### Problem statement:
From the entries that follow, copy each line containing the word "FastTab".

### Exercise data:
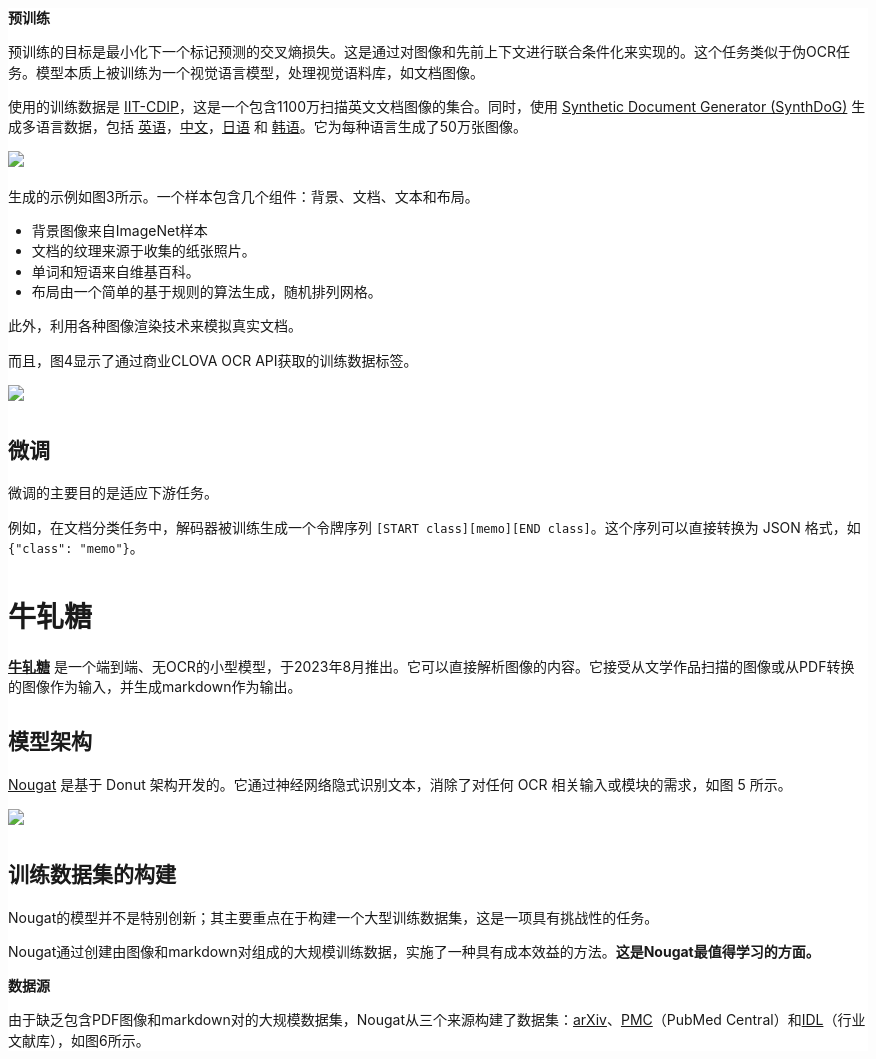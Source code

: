**预训练**

预训练的目标是最小化下一个标记预测的交叉熵损失。这是通过对图像和先前上下文进行联合条件化来实现的。这个任务类似于伪OCR任务。模型本质上被训练为一个视觉语言模型，处理视觉语料库，如文档图像。

使用的训练数据是 [IIT-CDIP](https://ir.cs.georgetown.edu/downloads/sigir06cdipcoll_v05-with-authors.pdf)，这是一个包含1100万扫描英文文档图像的集合。同时，使用 [Synthetic Document Generator (SynthDoG)](https://github.com/clovaai/donut/blob/4cfcf972560e1a0f26eb3e294c8fc88a0d336626/synthdog/README.md) 生成多语言数据，包括 [英语](https://huggingface.co/datasets/naver-clova-ix/synthdog-en)，[中文](https://huggingface.co/datasets/naver-clova-ix/synthdog-zh)，[日语](https://huggingface.co/datasets/naver-clova-ix/synthdog-ja) 和 [韩语](https://huggingface.co/datasets/naver-clova-ix/synthdog-ko)。它为每种语言生成了50万张图像。

![](https://cdn-images-1.readmedium.com/v2/resize:fit:800/0*897vSSoXIivpAi3f.png)

生成的示例如图3所示。一个样本包含几个组件：背景、文档、文本和布局。

* 背景图像来自ImageNet样本
* 文档的纹理来源于收集的纸张照片。
* 单词和短语来自维基百科。
* 布局由一个简单的基于规则的算法生成，随机排列网格。

此外，利用各种图像渲染技术来模拟真实文档。

而且，图4显示了通过商业CLOVA OCR API获取的训练数据标签。

![](https://cdn-images-1.readmedium.com/v2/resize:fit:800/0*CKIjcbzYUUwTlB_K.png)

## 微调

微调的主要目的是适应下游任务。

例如，在文档分类任务中，解码器被训练生成一个令牌序列 `[START class][memo][END class]`。这个序列可以直接转换为 JSON 格式，如 `{"class": "memo"}`。

# 牛轧糖

[**牛轧糖**](https://arxiv.org/pdf/2308.13418) 是一个端到端、无OCR的小型模型，于2023年8月推出。它可以直接解析图像的内容。它接受从文学作品扫描的图像或从PDF转换的图像作为输入，并生成markdown作为输出。

## 模型架构

[Nougat](https://arxiv.org/pdf/2308.13418) 是基于 Donut 架构开发的。它通过神经网络隐式识别文本，消除了对任何 OCR 相关输入或模块的需求，如图 5 所示。

![](https://cdn-images-1.readmedium.com/v2/resize:fit:800/0*NKIvR6ZNsLSh14t0.png)

## 训练数据集的构建

Nougat的模型并不是特别创新；其主要重点在于构建一个大型训练数据集，这是一项具有挑战性的任务。

Nougat通过创建由图像和markdown对组成的大规模训练数据，实施了一种具有成本效益的方法。**这是Nougat最值得学习的方面。**

**数据源**

由于缺乏包含PDF图像和markdown对的大规模数据集，Nougat从三个来源构建了数据集：[arXiv](http://arxiv.org/)、[PMC](http://www.ncbi.nlm.nih.gov/pmc/)（PubMed Central）和[IDL](http://www.industrydocuments.ucsf.edu/)（行业文献库），如图6所示。
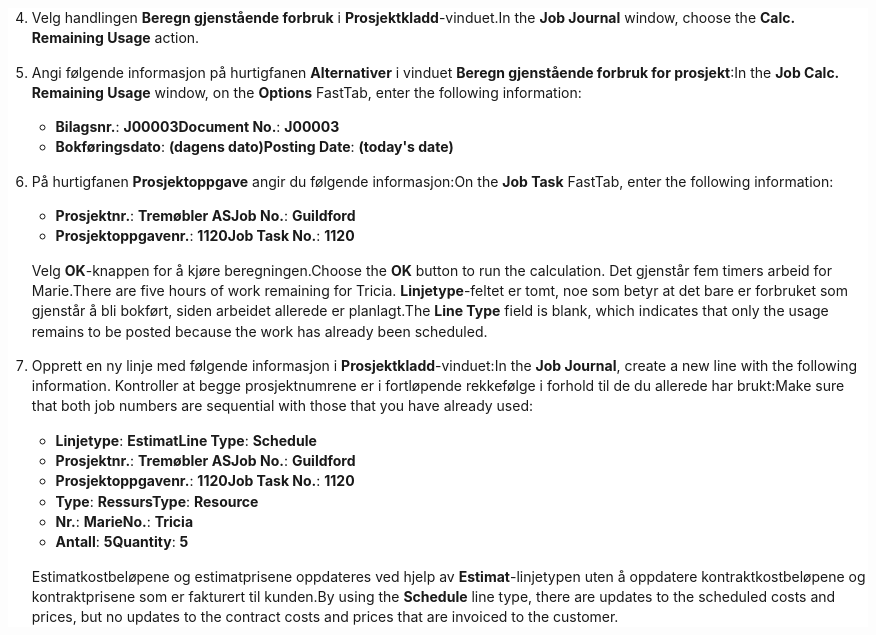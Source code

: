 4.  <span data-ttu-id="ba4fc-378">Velg handlingen **Beregn gjenstående forbruk** i **Prosjektkladd**-vinduet.</span><span class="sxs-lookup"><span data-stu-id="ba4fc-378">In the **Job Journal** window, choose the **Calc. Remaining Usage** action.</span></span>  
5.  <span data-ttu-id="ba4fc-379">Angi følgende informasjon på hurtigfanen **Alternativer** i vinduet **Beregn gjenstående forbruk for prosjekt**:</span><span class="sxs-lookup"><span data-stu-id="ba4fc-379">In the **Job Calc. Remaining Usage** window, on the **Options** FastTab, enter the following information:</span></span>  

    -   <span data-ttu-id="ba4fc-380">**Bilagsnr.**: **J00003**</span><span class="sxs-lookup"><span data-stu-id="ba4fc-380">**Document No.**: **J00003**</span></span>  
    -   <span data-ttu-id="ba4fc-381">**Bokføringsdato**: **(dagens dato)**</span><span class="sxs-lookup"><span data-stu-id="ba4fc-381">**Posting Date**: **(today's date)**</span></span>  

6.  <span data-ttu-id="ba4fc-382">På hurtigfanen **Prosjektoppgave** angir du følgende informasjon:</span><span class="sxs-lookup"><span data-stu-id="ba4fc-382">On the **Job Task** FastTab, enter the following information:</span></span>  

    -   <span data-ttu-id="ba4fc-383">**Prosjektnr.**: **Tremøbler AS**</span><span class="sxs-lookup"><span data-stu-id="ba4fc-383">**Job No.**: **Guildford**</span></span>  
    -   <span data-ttu-id="ba4fc-384">**Prosjektoppgavenr.**: **1120**</span><span class="sxs-lookup"><span data-stu-id="ba4fc-384">**Job Task No.**: **1120**</span></span>  

     <span data-ttu-id="ba4fc-385">Velg **OK**-knappen for å kjøre beregningen.</span><span class="sxs-lookup"><span data-stu-id="ba4fc-385">Choose the **OK** button to run the calculation.</span></span> <span data-ttu-id="ba4fc-386">Det gjenstår fem timers arbeid for Marie.</span><span class="sxs-lookup"><span data-stu-id="ba4fc-386">There are five hours of work remaining for Tricia.</span></span> <span data-ttu-id="ba4fc-387">**Linjetype**-feltet er tomt, noe som betyr at det bare er forbruket som gjenstår å bli bokført, siden arbeidet allerede er planlagt.</span><span class="sxs-lookup"><span data-stu-id="ba4fc-387">The **Line Type** field is blank, which indicates that only the usage remains to be posted because the work has already been scheduled.</span></span>  

7.  <span data-ttu-id="ba4fc-388">Opprett en ny linje med følgende informasjon i **Prosjektkladd**-vinduet:</span><span class="sxs-lookup"><span data-stu-id="ba4fc-388">In the **Job Journal**, create a new line with the following information.</span></span> <span data-ttu-id="ba4fc-389">Kontroller at begge prosjektnumrene er i fortløpende rekkefølge i forhold til de du allerede har brukt:</span><span class="sxs-lookup"><span data-stu-id="ba4fc-389">Make sure that both job numbers are sequential with those that you have already used:</span></span>  

    -   <span data-ttu-id="ba4fc-390">**Linjetype**: **Estimat**</span><span class="sxs-lookup"><span data-stu-id="ba4fc-390">**Line Type**: **Schedule**</span></span>  
    -   <span data-ttu-id="ba4fc-391">**Prosjektnr.**: **Tremøbler AS**</span><span class="sxs-lookup"><span data-stu-id="ba4fc-391">**Job No.**: **Guildford**</span></span>  
    -   <span data-ttu-id="ba4fc-392">**Prosjektoppgavenr.**: **1120**</span><span class="sxs-lookup"><span data-stu-id="ba4fc-392">**Job Task No.**: **1120**</span></span>  
    -   <span data-ttu-id="ba4fc-393">**Type**: **Ressurs**</span><span class="sxs-lookup"><span data-stu-id="ba4fc-393">**Type**: **Resource**</span></span>  
    -   <span data-ttu-id="ba4fc-394">**Nr.**: **Marie**</span><span class="sxs-lookup"><span data-stu-id="ba4fc-394">**No.**: **Tricia**</span></span>  
    -   <span data-ttu-id="ba4fc-395">**Antall**: **5**</span><span class="sxs-lookup"><span data-stu-id="ba4fc-395">**Quantity**: **5**</span></span>  

     <span data-ttu-id="ba4fc-396">Estimatkostbeløpene og estimatprisene oppdateres ved hjelp av **Estimat**-linjetypen uten å oppdatere kontraktkostbeløpene og kontraktprisene som er fakturert til kunden.</span><span class="sxs-lookup"><span data-stu-id="ba4fc-396">By using the **Schedule** line type, there are updates to the scheduled costs and prices, but no updates to the contract costs and prices that are invoiced to the customer.</span></span>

### Solution below:
5.  <span data-ttu-id="ba4fc-379">Angi følgende informasjon på hurtigfanen **Alternativer** i vinduet **Beregn gjenstående forbruk for prosjekt**:</span><span class="sxs-lookup"><span data-stu-id="ba4fc-379">In the **Job Calc. Remaining Usage** window, on the **Options** FastTab, enter the following information:</span></span>  
6.  <span data-ttu-id="ba4fc-382">På hurtigfanen **Prosjektoppgave** angir du følgende informasjon:</span><span class="sxs-lookup"><span data-stu-id="ba4fc-382">On the **Job Task** FastTab, enter the following information:</span></span>  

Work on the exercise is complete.